Mining Association Rules Between Sets of Items in Large Databases (1993)
March 2, 2024Mining Association Rules between Sets of Items in Large Databases presents one of the earliest approaches for association rules mining. An association rule is an implication of the form \(X \Rightarrow I_j\) where \(X\) is a set of some items, and \(I_j\) is an item that is not in \(X\). For instance, if transactions buying bread and butter also buy milk, that forms an association rule. The paper introduces a method to find association rules and measure confidence and support factors from transactions. The confidence factor measures how many transactions that satisfy \(X\) also satisfy \(I_j\). The support factor of an association rule is defined to be the fraction of transactions that contain the union of items in the rule. The support factor implies statistical significance of the association rule.
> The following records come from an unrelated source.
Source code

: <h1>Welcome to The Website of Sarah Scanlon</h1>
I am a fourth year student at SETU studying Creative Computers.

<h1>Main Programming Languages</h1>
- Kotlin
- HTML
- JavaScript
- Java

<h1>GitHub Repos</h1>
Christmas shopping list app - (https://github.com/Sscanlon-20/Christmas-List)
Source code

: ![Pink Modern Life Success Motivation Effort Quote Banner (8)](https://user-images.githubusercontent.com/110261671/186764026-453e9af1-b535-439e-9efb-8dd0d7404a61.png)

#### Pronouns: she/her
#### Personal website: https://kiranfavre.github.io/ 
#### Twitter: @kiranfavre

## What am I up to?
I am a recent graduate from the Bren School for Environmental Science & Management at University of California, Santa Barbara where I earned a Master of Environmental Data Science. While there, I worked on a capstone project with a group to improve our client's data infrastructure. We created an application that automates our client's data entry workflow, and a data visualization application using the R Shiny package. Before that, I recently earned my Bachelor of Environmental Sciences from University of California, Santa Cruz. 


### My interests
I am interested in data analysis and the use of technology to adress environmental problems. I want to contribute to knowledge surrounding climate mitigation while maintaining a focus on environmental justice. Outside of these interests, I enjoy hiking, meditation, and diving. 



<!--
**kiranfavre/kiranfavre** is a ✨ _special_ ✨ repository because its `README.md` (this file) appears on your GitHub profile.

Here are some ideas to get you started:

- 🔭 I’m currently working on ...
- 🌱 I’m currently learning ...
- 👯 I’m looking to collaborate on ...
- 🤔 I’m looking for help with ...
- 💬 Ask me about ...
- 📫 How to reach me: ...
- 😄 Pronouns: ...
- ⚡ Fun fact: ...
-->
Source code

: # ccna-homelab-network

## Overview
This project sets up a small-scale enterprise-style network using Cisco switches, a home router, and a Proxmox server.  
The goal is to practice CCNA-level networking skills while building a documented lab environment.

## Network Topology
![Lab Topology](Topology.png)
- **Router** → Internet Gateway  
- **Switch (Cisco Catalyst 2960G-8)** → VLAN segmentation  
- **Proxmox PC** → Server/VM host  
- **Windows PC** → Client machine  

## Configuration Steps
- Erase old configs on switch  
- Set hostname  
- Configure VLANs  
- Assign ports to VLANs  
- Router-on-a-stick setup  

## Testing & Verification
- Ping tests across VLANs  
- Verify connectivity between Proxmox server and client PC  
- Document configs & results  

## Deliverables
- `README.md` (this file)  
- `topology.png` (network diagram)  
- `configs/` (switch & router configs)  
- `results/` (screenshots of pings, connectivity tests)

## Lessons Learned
The introduced approach takes transactions and a threshold of support. The following pseude code shows the LargeItemsets algorithm. The method ignores the rules with supports smaller than the threshold, and terminates within a feasible timeframe. The “large” in the algorithm denotes to the support factors exceeding the threshold. It iterates over transactions.
procedure LargeItemsets(database tuples, minsupport)
let L = {} // Large set
let F = {{}} // Frontier set
while F != {}:
// make a pass over the database
let C = {} // Candidate set
for t in database tuples:
for f in F:
if t.contains(f):
let C_f = []
Extend(f, t, C_f)
for c_f in C_f:
if c_f in C:
c_f.count++
else:
c_f.count = 0
C += c_f
// consolidate
let F = {}
for c in C:
if c.count / size(database tuples) > minsupport:
L += c
if c should be used as a frontier in the next pass:
F += c
return L
procedure Extend(X: itemset, t: tuple, results: List[itemset])
let item I_j such that forall I_l in X, I_j >= I_l
for t in I_k such that I_k > I_j:
results.append([X, I_k])
if (XI_k) is exptected to be large:
Extend(XI_k, t, results)
Given f is a set of items that can form an association rule when another item is added, the frontier set F is a collection of such f.
F is initialized as an empty set.
For each transaction t containing f, the algorithm produces c_f, which contains the items in f and an item in t but not in f.
If c_f’s support is greater than the threshold, c_f is added to L.
After comparing the running frontier set with the transactions, the frontier set is replaced by a subset of the collection of c_fs.
The support of each c_f in this subset is expected to be below the threshold but it turns out to be higher.
Under the assumption of the statistical independence, the expected support of a c_f is the product of the support of f and the relative frequency of the item not in f.
If the next forntier set is empty, the algorithm terminates.